------ Provided entries

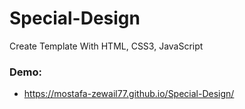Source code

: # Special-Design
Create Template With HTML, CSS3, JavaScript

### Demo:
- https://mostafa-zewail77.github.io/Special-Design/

------------
------ Provided entries

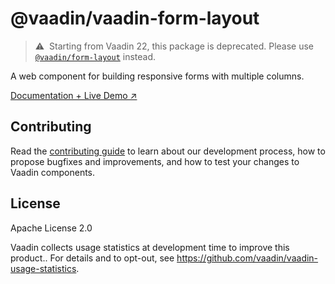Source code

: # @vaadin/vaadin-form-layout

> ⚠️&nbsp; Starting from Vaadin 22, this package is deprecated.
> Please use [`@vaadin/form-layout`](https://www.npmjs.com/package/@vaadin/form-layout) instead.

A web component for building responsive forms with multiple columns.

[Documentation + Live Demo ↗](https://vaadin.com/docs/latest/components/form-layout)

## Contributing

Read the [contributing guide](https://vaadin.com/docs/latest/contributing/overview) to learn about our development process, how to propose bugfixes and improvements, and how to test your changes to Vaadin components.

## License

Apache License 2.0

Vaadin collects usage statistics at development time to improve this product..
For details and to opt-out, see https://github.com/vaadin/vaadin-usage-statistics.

------------
------ Provided entries

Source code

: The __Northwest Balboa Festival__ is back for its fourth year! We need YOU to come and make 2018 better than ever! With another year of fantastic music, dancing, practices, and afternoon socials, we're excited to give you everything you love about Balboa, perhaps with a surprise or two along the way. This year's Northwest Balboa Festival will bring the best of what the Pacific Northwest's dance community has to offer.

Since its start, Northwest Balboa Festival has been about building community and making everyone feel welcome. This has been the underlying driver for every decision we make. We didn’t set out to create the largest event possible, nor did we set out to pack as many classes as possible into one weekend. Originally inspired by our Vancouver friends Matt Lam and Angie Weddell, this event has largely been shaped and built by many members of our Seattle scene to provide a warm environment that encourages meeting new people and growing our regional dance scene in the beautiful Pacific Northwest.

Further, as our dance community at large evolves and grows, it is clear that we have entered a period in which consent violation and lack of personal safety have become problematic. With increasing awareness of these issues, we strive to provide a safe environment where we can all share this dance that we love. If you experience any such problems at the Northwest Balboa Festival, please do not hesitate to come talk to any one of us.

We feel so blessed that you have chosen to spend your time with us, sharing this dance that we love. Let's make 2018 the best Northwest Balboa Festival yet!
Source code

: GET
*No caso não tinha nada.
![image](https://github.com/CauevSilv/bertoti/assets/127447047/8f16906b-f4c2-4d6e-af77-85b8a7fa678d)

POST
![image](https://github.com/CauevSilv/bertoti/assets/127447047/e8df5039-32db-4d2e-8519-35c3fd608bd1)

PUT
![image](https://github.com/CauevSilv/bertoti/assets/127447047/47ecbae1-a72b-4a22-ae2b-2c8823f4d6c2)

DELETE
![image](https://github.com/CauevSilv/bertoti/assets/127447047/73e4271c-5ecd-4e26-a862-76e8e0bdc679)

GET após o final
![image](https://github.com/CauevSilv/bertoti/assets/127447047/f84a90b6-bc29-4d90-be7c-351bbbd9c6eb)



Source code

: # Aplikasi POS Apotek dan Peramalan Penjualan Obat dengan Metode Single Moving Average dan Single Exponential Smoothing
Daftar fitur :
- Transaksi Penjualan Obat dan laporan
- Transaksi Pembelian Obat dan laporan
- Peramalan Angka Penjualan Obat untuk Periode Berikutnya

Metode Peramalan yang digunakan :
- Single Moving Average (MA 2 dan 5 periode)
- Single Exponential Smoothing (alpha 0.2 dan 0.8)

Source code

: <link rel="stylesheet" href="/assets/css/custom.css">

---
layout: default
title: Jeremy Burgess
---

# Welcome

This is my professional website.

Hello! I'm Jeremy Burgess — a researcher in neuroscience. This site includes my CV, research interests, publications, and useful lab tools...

------------

Activity
Among the records above, a stretch begins at the line containing "- Transaksi Pembelian Obat dan laporan" and ends at the line containing "This is my professional website.". Restate that stretch word for word, and nothing else.

Response to the exercise
- Transaksi Pembelian Obat dan laporan
- Peramalan Angka Penjualan Obat untuk Periode Berikutnya

Metode Peramalan yang digunakan :
- Single Moving Average (MA 2 dan 5 periode)
- Single Exponential Smoothing (alpha 0.2 dan 0.8)

Source code

: <link rel="stylesheet" href="/assets/css/custom.css">

---
layout: default
title: Jeremy Burgess
---

# Welcome

This is my professional website.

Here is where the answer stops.